Records from a dataset:
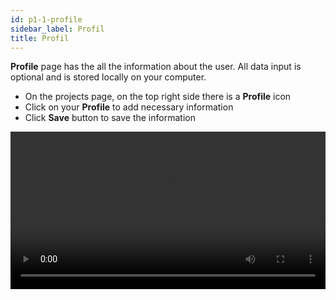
 ```yaml
---
id: p1-1-profile
sidebar_label: Profil
title: Profil
---
```


**Profile** page has the all the information about the user. All data input is optional and is stored locally on your computer.

- On the projects page, on the top right side there is a **Profile** icon
- Click on your **Profile** to add necessary information
- Click **Save** button to save the information



<video controls src="/assets/profile.mov" width="100%" type="video/mov">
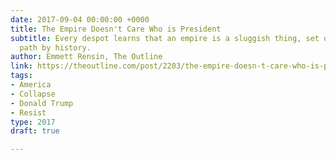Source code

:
 ```yaml
---
date: 2017-09-04 00:00:00 +0000
title: The Empire Doesn't Care Who is President
subtitle: Every despot learns that an empire is a sluggish thing, set on its inertial
  path by history.
author: Emmett Rensin, The Outline
link: https://theoutline.com/post/2203/the-empire-doesn-t-care-who-is-president
tags:
- America
- Collapse
- Donald Trump
- Resist
type: 2017
draft: true

---
```

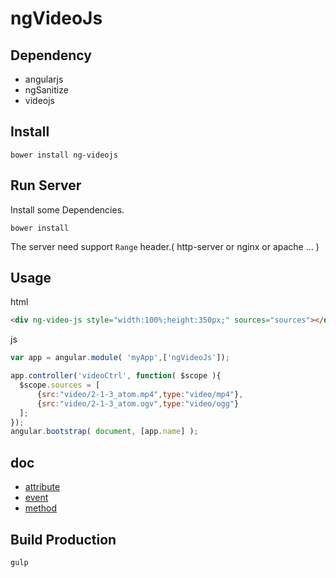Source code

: 
ngVideoJs
====================


## Dependency

* angularjs
* ngSanitize
* videojs

## Install

```
bower install ng-videojs
```

## Run Server

Install some Dependencies.

```
bower install
```

The server need support `Range` header.( http-server or nginx or apache ... )

## Usage

html

```html
<div ng-video-js style="width:100%;height:350px;" sources="sources"></div>
```

js

```js
var app = angular.module( 'myApp',['ngVideoJs']);

app.controller('videoCtrl', function( $scope ){
  $scope.sources = [
      {src:"video/2-1-3_atom.mp4",type:"video/mp4"},
      {src:"video/2-1-3_atom.ogv",type:"video/ogg"}
  ];
});
angular.bootstrap( document, [app.name] );
```

## doc

* [attribute](../master/doc/attribute.md)
* [event](../master/doc/event.md)
* [method](../master/doc/method.md)


## Build Production

```bash
gulp
```
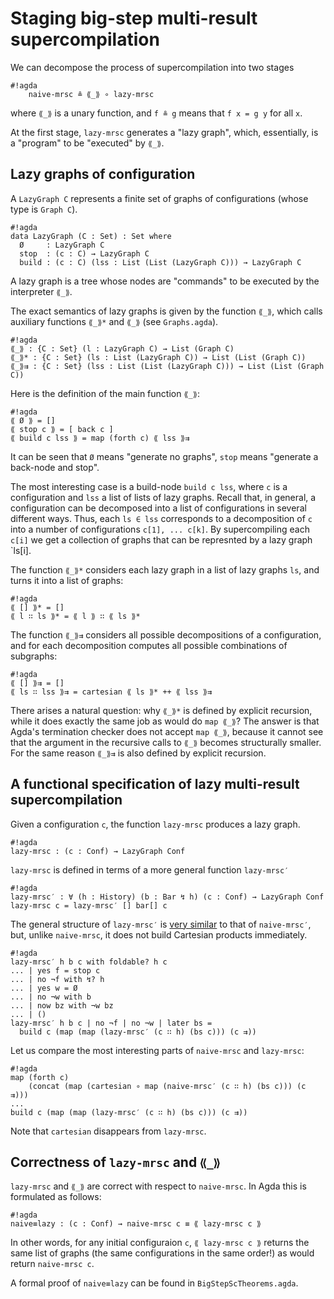 # Staging big-step multi-result supercompilation

We can decompose the process of supercompilation into two stages
```
#!agda
    naive-mrsc ≗ ⟪_⟫ ∘ lazy-mrsc
```
where `⟪_⟫` is a unary function, and `f ≗ g` means that `f x = g y` for all `x`.

At the first stage, `lazy-mrsc` generates a "lazy graph", which, essentially, is 
a "program" to be "executed" by `⟪_⟫`.

## Lazy graphs of configuration

A `LazyGraph C` represents a finite set of graphs
of configurations (whose type is `Graph C`).
  
```
#!agda
data LazyGraph (C : Set) : Set where
  Ø     : LazyGraph C
  stop  : (c : C) → LazyGraph C
  build : (c : C) (lss : List (List (LazyGraph C))) → LazyGraph C
```
A lazy graph is a tree whose nodes are "commands" to be executed
by the interpreter `⟪_⟫`.

The exact semantics of lazy graphs is given by the function `⟪_⟫`, which
calls auxiliary functions `⟪_⟫*` and `⟪_⟫`
(see `Graphs.agda`).

```
#!agda
⟪_⟫ : {C : Set} (l : LazyGraph C) → List (Graph C)
⟪_⟫* : {C : Set} (ls : List (LazyGraph C)) → List (List (Graph C))
⟪_⟫⇉ : {C : Set} (lss : List (List (LazyGraph C))) → List (List (Graph C))
```
Here is the definition of the main function `⟪_⟫`:
```
#!agda
⟪ Ø ⟫ = []
⟪ stop c ⟫ = [ back c ]
⟪ build c lss ⟫ = map (forth c) ⟪ lss ⟫⇉
```
It can be seen that `Ø` means "generate no graphs", `stop` means
"generate a back-node and stop".

The most interesting case is a build-node `build c lss`, where `c` is
a configuration and  `lss` a list of lists of lazy graphs.
Recall that, in general, a configuration can be decomposed
into a list of configurations in several different ways.
Thus, each `ls ∈ lss` corresponds to a decomposition of `c` into
a number of configurations `c[1], ... c[k]`. By supercompiling
each `c[i]` we get a collection of graphs that can be represnted
by a lazy graph `ls[i].

The function `⟪_⟫*` considers each lazy graph in a list of lazy graphs `ls`,
and turns it into a list of graphs:
```
#!agda
⟪ [] ⟫* = []
⟪ l ∷ ls ⟫* = ⟪ l ⟫ ∷ ⟪ ls ⟫*
```
The function `⟪_⟫⇉` considers all possible decompositions of
a configuration, and for each decomposition computes all possible
combinations of subgraphs:

```
#!agda
⟪ [] ⟫⇉ = []
⟪ ls ∷ lss ⟫⇉ = cartesian ⟪ ls ⟫* ++ ⟪ lss ⟫⇉

```
There arises a natural question: why `⟪_⟫*` is defined by explicit
recursion, while it does exactly the same job as would do `map ⟪_⟫`?
The answer is that Agda's termination checker does not accept `map ⟪_⟫`,
because it cannot see that the argument in the recursive calls to `⟪_⟫`
becomes structurally smaller. For the same reason `⟪_⟫⇉` is also
defined by explicit recursion.

## A functional specification of lazy multi-result supercompilation
Given a configuration `c`, the function `lazy-mrsc` produces a lazy graph.
```
#!agda
lazy-mrsc : (c : Conf) → LazyGraph Conf
```
`lazy-mrsc` is defined in terms of a more general function `lazy-mrsc′`
```
#!agda
lazy-mrsc′ : ∀ (h : History) (b : Bar ↯ h) (c : Conf) → LazyGraph Conf
lazy-mrsc c = lazy-mrsc′ [] bar[] c
```
The general structure of `lazy-mrsc′` is [very similar](BigStepSc)
to that of `naive-mrsc′`, but, unlike `naive-mrsc`, it does not build Cartesian products immediately.

```
#!agda
lazy-mrsc′ h b c with foldable? h c
... | yes f = stop c
... | no ¬f with ↯? h
... | yes w = Ø
... | no ¬w with b
... | now bz with ¬w bz
... | ()
lazy-mrsc′ h b c | no ¬f | no ¬w | later bs =
  build c (map (map (lazy-mrsc′ (c ∷ h) (bs c))) (c ⇉))
```
Let us compare the most interesting parts of `naive-mrsc` and `lazy-mrsc`:
```
#!agda
map (forth c)
    (concat (map (cartesian ∘ map (naive-mrsc′ (c ∷ h) (bs c))) (c ⇉)))
...
build c (map (map (lazy-mrsc′ (c ∷ h) (bs c))) (c ⇉))
```
Note that `cartesian` disappears from `lazy-mrsc`.

## Correctness of `lazy-mrsc` and `⟪_⟫`

`lazy-mrsc` and `⟪_⟫` are correct with respect to `naive-mrsc`.
In Agda this is formulated as follows:
```
#!agda
naive≡lazy : (c : Conf) → naive-mrsc c ≡ ⟪ lazy-mrsc c ⟫
```
In other words, for any initial configuraion `c`,
`⟪ lazy-mrsc c ⟫` returns the same list of graphs
(the same configurations in the same order!) as
would return `naive-mrsc c`.

A formal proof of `naive≡lazy` can be found in  `BigStepScTheorems.agda`.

Required action
Find "means" in the preceding records. Copy each line that holds it.

Result for this exercise
where `⟪_⟫` is a unary function, and `f ≗ g` means that `f x = g y` for all `x`.
It can be seen that `Ø` means "generate no graphs", `stop` means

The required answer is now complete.